Speculation has linked him with moves to Manchester City and more recently Paris Saint-Germain, but Wenger has not flinched.
Wenger simply states that the “decision has been taken”: the player will not be sold. It almost feels as if the Gunners boss is on a one-man crusade to restore some sanctity to football contracts.
With transfer feels spiralling so absurdly as to become almost meaningless, he seems determined to buck the trend of panicked negotiations after just a year or two of any agreement.
It’s an admirable attempt to restore some power to the paymasters – as far as Wenger is concerned, the club has paid for four years of Alexis, so they’ll get four years of Alexis.
There is a degree of financial sense to that too. For now, keeping Alexis is certainly cheaper than replacing him. As wages inflate dramatically, Alexis currently remains on a relatively affordable salary.
Selling him would necessitate buying a replacement who would cost in excess of any fee they’d receive for the Chilean, and immediately putting him on a higher pay-packet.
However, this isn’t about money. It’s a recognition of the fact that allowing Alexis to leave would be absolutely disastrous for Arsenal. Stars have been sold off before, but never when the atmosphere has been quite so delicate.
Ivan Gazidis spoke of Wenger being a “catalyst for change” this summer – sanctioning Alexis’ sale would more likely make him a catalyst for civil war at the Emirates Stadium.

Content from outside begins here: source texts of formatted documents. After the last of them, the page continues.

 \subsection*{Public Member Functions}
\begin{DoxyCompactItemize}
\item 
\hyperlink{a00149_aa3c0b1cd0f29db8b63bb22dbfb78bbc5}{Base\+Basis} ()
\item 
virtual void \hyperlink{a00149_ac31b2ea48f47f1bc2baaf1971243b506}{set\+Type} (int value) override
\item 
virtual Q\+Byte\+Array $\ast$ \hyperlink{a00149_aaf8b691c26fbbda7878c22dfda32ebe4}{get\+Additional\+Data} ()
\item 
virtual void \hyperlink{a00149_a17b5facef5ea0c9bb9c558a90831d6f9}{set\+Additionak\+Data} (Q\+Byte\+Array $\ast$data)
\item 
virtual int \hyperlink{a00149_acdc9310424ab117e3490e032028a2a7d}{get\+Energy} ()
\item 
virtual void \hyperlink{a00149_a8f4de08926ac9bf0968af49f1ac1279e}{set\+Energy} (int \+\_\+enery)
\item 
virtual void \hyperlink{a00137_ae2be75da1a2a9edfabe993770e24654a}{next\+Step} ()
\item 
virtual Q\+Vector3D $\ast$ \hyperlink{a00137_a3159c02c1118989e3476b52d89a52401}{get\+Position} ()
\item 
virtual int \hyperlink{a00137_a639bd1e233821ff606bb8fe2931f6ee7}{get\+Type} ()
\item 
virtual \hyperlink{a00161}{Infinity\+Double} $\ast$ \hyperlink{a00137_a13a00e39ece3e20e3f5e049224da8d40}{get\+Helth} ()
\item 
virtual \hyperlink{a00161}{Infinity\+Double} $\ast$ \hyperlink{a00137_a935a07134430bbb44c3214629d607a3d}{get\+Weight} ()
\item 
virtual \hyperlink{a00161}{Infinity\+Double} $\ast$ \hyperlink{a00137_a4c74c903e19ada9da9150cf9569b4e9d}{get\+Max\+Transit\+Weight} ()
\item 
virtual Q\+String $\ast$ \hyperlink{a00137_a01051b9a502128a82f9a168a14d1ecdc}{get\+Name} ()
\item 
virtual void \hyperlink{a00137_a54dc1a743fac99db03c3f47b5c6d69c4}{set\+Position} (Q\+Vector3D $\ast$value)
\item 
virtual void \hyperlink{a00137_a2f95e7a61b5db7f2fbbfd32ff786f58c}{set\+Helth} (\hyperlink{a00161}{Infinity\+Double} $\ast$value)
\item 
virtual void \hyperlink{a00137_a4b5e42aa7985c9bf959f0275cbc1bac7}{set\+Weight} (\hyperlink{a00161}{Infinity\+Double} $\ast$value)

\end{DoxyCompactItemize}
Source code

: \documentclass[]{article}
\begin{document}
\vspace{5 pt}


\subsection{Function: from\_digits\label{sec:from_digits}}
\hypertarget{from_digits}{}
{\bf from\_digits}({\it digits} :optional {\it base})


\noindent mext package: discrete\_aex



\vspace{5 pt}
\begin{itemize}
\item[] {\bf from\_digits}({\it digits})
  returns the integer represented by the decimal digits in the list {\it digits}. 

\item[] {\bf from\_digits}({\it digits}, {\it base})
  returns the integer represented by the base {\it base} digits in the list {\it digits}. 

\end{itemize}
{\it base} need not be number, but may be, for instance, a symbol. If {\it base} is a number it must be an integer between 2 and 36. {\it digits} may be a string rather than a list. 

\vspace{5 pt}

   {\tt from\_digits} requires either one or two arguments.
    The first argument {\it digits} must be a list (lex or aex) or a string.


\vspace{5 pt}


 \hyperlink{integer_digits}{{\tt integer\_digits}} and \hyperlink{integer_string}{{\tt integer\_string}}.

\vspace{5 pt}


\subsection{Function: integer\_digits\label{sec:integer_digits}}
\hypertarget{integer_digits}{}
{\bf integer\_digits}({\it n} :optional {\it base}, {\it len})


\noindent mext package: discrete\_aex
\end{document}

The confidence with which Wenger speaks suggests he knows he has the backing of the board and, crucially, the owner.
Majority shareholder Stan Kroenke is a notoriously stubborn businessman – just look at how he has resisted Alisher Usmanov’s attempts to wrest control of the club. If he doesn’t want to sell Alexis, he won’t sell Alexis.
That will delight most Gunners fans. It’s a simple fact that Arsenal are better off with Alexis than without. Wenger knows that – hence why when he dropped him after a training ground tantrum before the Liverpool game last season, he kept him on the bench in case of emergency.
If the club have genuine aspirations of challenging for major silverware next season, they stand a better chance of achieving that goal with Alexis in their ranks.
Yes, they might well lose him in 12 months—but by that time they’ll hopefully be back in the Champions League, with the adequate pulling power to acquire an appropriate replacement.
There’s also an element of Wenger acting with some overdue selfishness. He knows this next two years could be a defining period for his own legacy, and he’d rather spend half that time with Alexis than none at all. His own ambitions are now coming before the club’s financial health.
As ever in football, there’s some wriggle room here. Nothing is ever truly definitive in the transfer market, and if Alexis chooses to make his situation untenable with strikes and media statements than there is a chance that Arsenal may relent and do a deal.
However, if that happens, the blame will certainly lie with the player and not the club.
Arsenal’s position here is one to admire. At long last they are acting like a football club, not a business. It’s an indication that they’re more interested in raising trophies than the bank balance.
Too often in the past the Gunners have rolled over and given into players wishes – finally Arsenal are behaving like a big club, and putting football first.